The research on what psychologists call restorative environmentsis now extensive. Spaces that meet the nervous system's evolved expectations do more than feel better. They actively restore cognitive capacity that stress and overstimulation have depleted. They reduce allostatic load — the cumulative biological cost of sustained stress. They improve sleep architecture. They have been linked to better immune function, lower rates of cardiovascular disease, and higher scores on standardised measures of life satisfaction.
Put plainly: where you live is not a backdrop to your health. It is a determinant of it.
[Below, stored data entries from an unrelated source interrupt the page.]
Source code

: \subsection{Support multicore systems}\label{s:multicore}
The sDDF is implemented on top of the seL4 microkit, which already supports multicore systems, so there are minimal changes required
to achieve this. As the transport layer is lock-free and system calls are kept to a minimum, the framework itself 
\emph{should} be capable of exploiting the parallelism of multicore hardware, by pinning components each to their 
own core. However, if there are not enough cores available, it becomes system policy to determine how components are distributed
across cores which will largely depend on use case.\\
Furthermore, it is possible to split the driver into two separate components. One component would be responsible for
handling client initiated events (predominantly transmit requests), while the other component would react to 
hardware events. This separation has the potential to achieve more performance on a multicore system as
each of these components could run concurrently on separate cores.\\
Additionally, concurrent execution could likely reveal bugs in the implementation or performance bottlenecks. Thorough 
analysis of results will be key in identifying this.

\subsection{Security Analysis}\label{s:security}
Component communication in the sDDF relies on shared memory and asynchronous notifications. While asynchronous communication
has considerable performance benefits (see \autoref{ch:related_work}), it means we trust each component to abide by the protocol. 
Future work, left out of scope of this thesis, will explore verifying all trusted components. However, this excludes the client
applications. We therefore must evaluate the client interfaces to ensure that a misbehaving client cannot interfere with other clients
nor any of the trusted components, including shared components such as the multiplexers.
“Where you live is not a backdrop to your health. It is a determinant of it.”
The Practical Question
None of this requires moving house or starting from scratch. The methodology applies to any space — a rented apartment, an existing home, a long-established workplace. It begins with understanding what the space is currently doing. Most people, when they go through that process, are surprised — not because their home is wrong, but because they have never had a framework for understanding why certain rooms feel the way they do.
The Environmental Audit is where that process begins. It is a structured diagnostic of how a space is currently working — or not working — for the nervous system of the person inhabiting it. What it reveals is often the first time someone has been able to put language to an experience they have been having for years.
From there, the methodology maps the specific adjustments — some simple, some more substantial — that would close the gap between what the space is delivering and what the nervous system needs. Sometimes the changes are small. Sometimes they are structural. The scale of the intervention follows the scale of the opportunity.
What Uhai Eneo offers, at its heart, is a way of understanding your environment as an active participant in your life — not a passive container for it. The space you inhabit is not neutral. It is either working for you or against you, in ways that affect how you sleep, how you recover, how clearly you think, how much energy you have, and how alive you feel in your own life.
That is what the name means. That is what the methodology is for.
Living Space. A space that has life in it — and gives life back.